Defesa Civil analisa fissuras em imóveis no bairro do Farol
Estudo vai investigar se as rachaduras tem relação com a mineração
Equipes da Coordenadoria Municipal Proteção e Defesa Civil (Compdec) deram início nesta quinta-feira (10) aos levantamentos de fissuras, trincas e rachaduras registradas em imóveis no bairro do Farol. O estudo possui um caráter investigativo e tem como objetivo analisar se o aparecimento de rachaduras em alguns imóveis do bairro tem relação com a instabilidade de solo que afeta os bairros Pinheiro, Mutange, Bebedouro e Bom Parto, provocados pelas atividades de mineração – segundo relatório do Serviço Geológico do Brasil (CPRM).
Seis casas da Rua Tenente Antônio de Oliveira, no bairro do Farol, foram vistoriadas pelas equipes do Centro Integrado de Monitoramento e Alerta da Defesa Civil (Cimadec). As unidades apresentavam fissuras, trincas ou rachaduras que foram analisadas pela equipe técnica, que coleta dados para saber se o problema estaria associado à instabilidade de solo já identificada no Mapa de Setorização de Danos e de Linhas de Ações Prioritárias.
“O levantamento neste momento é focado nas fissuras, trincas e rachaduras que aparecem tanto nas paredes quanto no piso. É um trabalho mais investigativo, onde o Núcleo de Geociências e da Engenharia estão em campo para fazer a avaliação, coletar esses dados, fazer esse registro para Defesa Civil e fazer um estudo mais apronfundado. E esse levantamento de fissuras e trincas é um dos procedimentos de análise. A gente está prevendo colocar uma instrumentação aqui no bairro para conseguir subsídios maior e melhor para uma avaliação mais concreta”, explicou o geólogo do Cimadec, Antonioni Guerrera.
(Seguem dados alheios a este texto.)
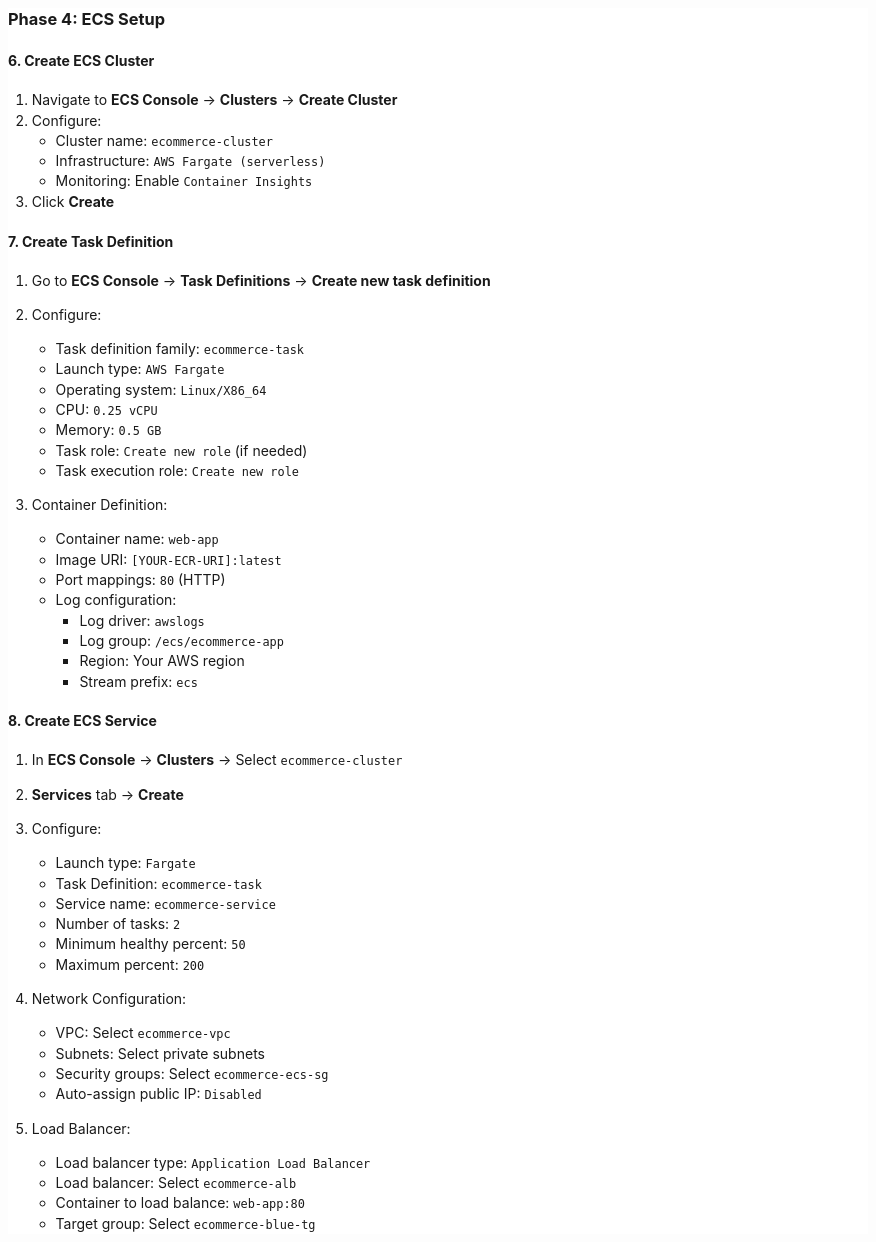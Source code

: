 ### Phase 4: ECS Setup

#### 6. Create ECS Cluster
1. Navigate to **ECS Console** → **Clusters** → **Create Cluster**
2. Configure:
   - Cluster name: `ecommerce-cluster`
   - Infrastructure: `AWS Fargate (serverless)`
   - Monitoring: Enable `Container Insights`
3. Click **Create**

#### 7. Create Task Definition
1. Go to **ECS Console** → **Task Definitions** → **Create new task definition**
2. Configure:
   - Task definition family: `ecommerce-task`
   - Launch type: `AWS Fargate`
   - Operating system: `Linux/X86_64`
   - CPU: `0.25 vCPU`
   - Memory: `0.5 GB`
   - Task role: `Create new role` (if needed)
   - Task execution role: `Create new role`

3. Container Definition:
   - Container name: `web-app`
   - Image URI: `[YOUR-ECR-URI]:latest`
   - Port mappings: `80` (HTTP)
   - Log configuration:
     - Log driver: `awslogs`
     - Log group: `/ecs/ecommerce-app`
     - Region: Your AWS region
     - Stream prefix: `ecs`

#### 8. Create ECS Service
1. In **ECS Console** → **Clusters** → Select `ecommerce-cluster`
2. **Services** tab → **Create**
3. Configure:
   - Launch type: `Fargate`
   - Task Definition: `ecommerce-task`
   - Service name: `ecommerce-service`
   - Number of tasks: `2`
   - Minimum healthy percent: `50`
   - Maximum percent: `200`

4. Network Configuration:
   - VPC: Select `ecommerce-vpc`
   - Subnets: Select private subnets
   - Security groups: Select `ecommerce-ecs-sg`
   - Auto-assign public IP: `Disabled`

5. Load Balancer:
   - Load balancer type: `Application Load Balancer`
   - Load balancer: Select `ecommerce-alb`
   - Container to load balance: `web-app:80`
   - Target group: Select `ecommerce-blue-tg`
A ideia deste trabalho é saber se estas fissuras, trincas ou rachaduras estão associadas ao processo de instabilidade que envolve outros quatro bairros. “As casas vistoriadas no bairro Farol apresentam patologias como acomodação de terreno e problemas de afundamento. Porém é muito cedo para dizer se há correlação com o processo de instabilidade do solo. A Defesa Civil segue trabalhando de maneira interdisciplinar e cada área fica responsável por uma parte específica da análise. A engenharia estuda as patologias, geologia as feições e a geografia a posição das fissuras. É um processo longo e detalhado”, completou o engenheiro civil do Cimadec, Dayvisson Rodrigues.
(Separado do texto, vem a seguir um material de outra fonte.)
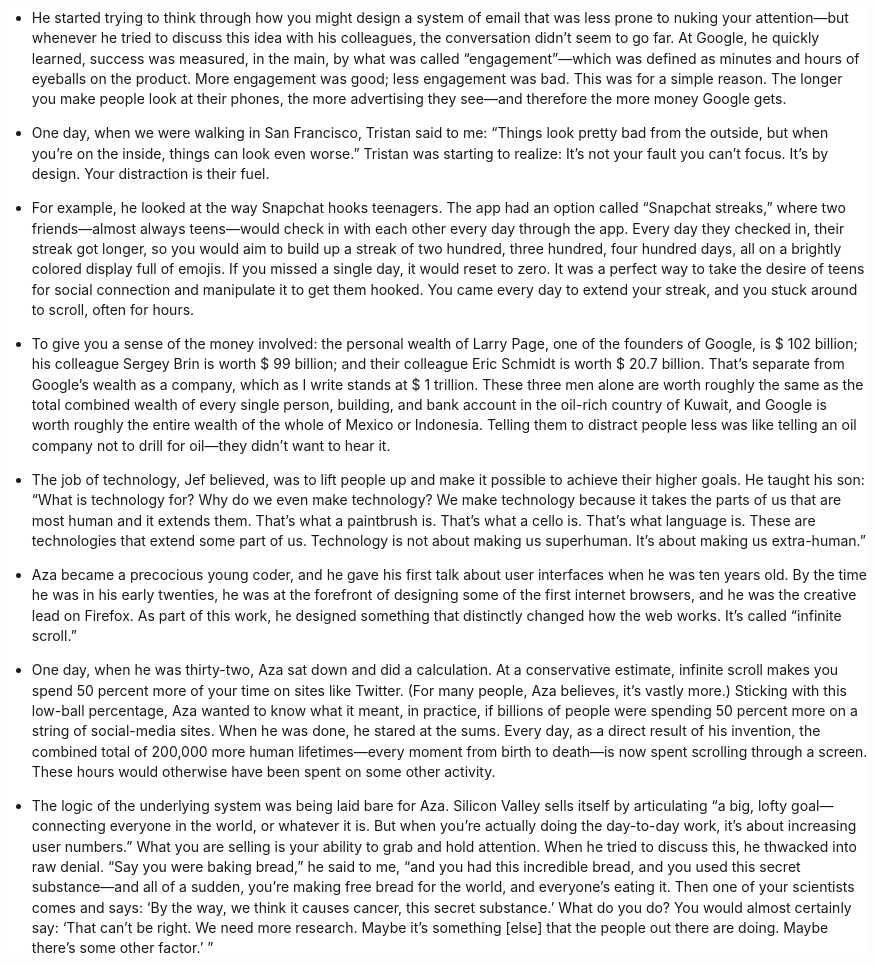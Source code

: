 - He started trying to think through how you might design a system of email that was less prone to nuking your attention—but whenever he tried to discuss this idea with his colleagues, the conversation didn’t seem to go far. At Google, he quickly learned, success was measured, in the main, by what was called “engagement”—which was defined as minutes and hours of eyeballs on the product. More engagement was good; less engagement was bad. This was for a simple reason. The longer you make people look at their phones, the more advertising they see—and therefore the more money Google gets.

- One day, when we were walking in San Francisco, Tristan said to me: “Things look pretty bad from the outside, but when you’re on the inside, things can look even worse.” Tristan was starting to realize: It’s not your fault you can’t focus. It’s by design. Your distraction is their fuel.

- For example, he looked at the way Snapchat hooks teenagers. The app had an option called “Snapchat streaks,” where two friends—almost always teens—would check in with each other every day through the app. Every day they checked in, their streak got longer, so you would aim to build up a streak of two hundred, three hundred, four hundred days, all on a brightly colored display full of emojis. If you missed a single day, it would reset to zero. It was a perfect way to take the desire of teens for social connection and manipulate it to get them hooked. You came every day to extend your streak, and you stuck around to scroll, often for hours.

- To give you a sense of the money involved: the personal wealth of Larry Page, one of the founders of Google, is $ 102 billion; his colleague Sergey Brin is worth $ 99 billion; and their colleague Eric Schmidt is worth $ 20.7 billion. That’s separate from Google’s wealth as a company, which as I write stands at $ 1 trillion. These three men alone are worth roughly the same as the total combined wealth of every single person, building, and bank account in the oil-rich country of Kuwait, and Google is worth roughly the entire wealth of the whole of Mexico or Indonesia. Telling them to distract people less was like telling an oil company not to drill for oil—they didn’t want to hear it.

- The job of technology, Jef believed, was to lift people up and make it possible to achieve their higher goals. He taught his son: “What is technology for? Why do we even make technology? We make technology because it takes the parts of us that are most human and it extends them. That’s what a paintbrush is. That’s what a cello is. That’s what language is. These are technologies that extend some part of us. Technology is not about making us superhuman. It’s about making us extra-human.”

- Aza became a precocious young coder, and he gave his first talk about user interfaces when he was ten years old. By the time he was in his early twenties, he was at the forefront of designing some of the first internet browsers, and he was the creative lead on Firefox. As part of this work, he designed something that distinctly changed how the web works. It’s called “infinite scroll.”

- One day, when he was thirty-two, Aza sat down and did a calculation. At a conservative estimate, infinite scroll makes you spend 50 percent more of your time on sites like Twitter. (For many people, Aza believes, it’s vastly more.) Sticking with this low-ball percentage, Aza wanted to know what it meant, in practice, if billions of people were spending 50 percent more on a string of social-media sites. When he was done, he stared at the sums. Every day, as a direct result of his invention, the combined total of 200,000 more human lifetimes—every moment from birth to death—is now spent scrolling through a screen. These hours would otherwise have been spent on some other activity.

- The logic of the underlying system was being laid bare for Aza. Silicon Valley sells itself by articulating “a big, lofty goal—connecting everyone in the world, or whatever it is. But when you’re actually doing the day-to-day work, it’s about increasing user numbers.” What you are selling is your ability to grab and hold attention. When he tried to discuss this, he thwacked into raw denial. “Say you were baking bread,” he said to me, “and you had this incredible bread, and you used this secret substance—and all of a sudden, you’re making free bread for the world, and everyone’s eating it. Then one of your scientists comes and says: ‘By the way, we think it causes cancer, this secret substance.’ What do you do? You would almost certainly say: ‘That can’t be right. We need more research. Maybe it’s something [else] that the people out there are doing. Maybe there’s some other factor.’ ”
“Essa é uma região que a gente trata como limite do arco que fecha a região delimitada no Mapa de Setorização. É cedo para dizer se está associado ou não. A gente até pede um pouco de calma da população, porque nem todo aparecimento de fissura, trinca ou rachadura está associada a processo de subsidência. Por isso a importância dessa avaliação”, ressaltou o geólogo, orientando a população a acionar a Defesa Civil através do número 199 caso tenham rachaduras no imóveis da localidade ou em caso de evolução das identificadas nesta quinta-feira.
Um das casas vistoriadas foi a dos pais da Nilza Araújo. Segundo os moradores, as fissuras no imóvel começaram a aparecer no final de 2018, mas em maio deste ano teriam surgido novas. “A gente espera que o problema não evolua e que não tenha relação com o problema que afeta os outros bairros. Vamos seguir as orientações da Defesa Civil e aguardar um posicionamento”, disse ela.
Os dados coletados pelo órgão serão ainda compartilhados com a CPRM, órgão federal dá suporte nas ações de monitoramento realizadas pela Defesa Civil de Maceió, para que sejam analisados e, por fim, ser emitido parecer.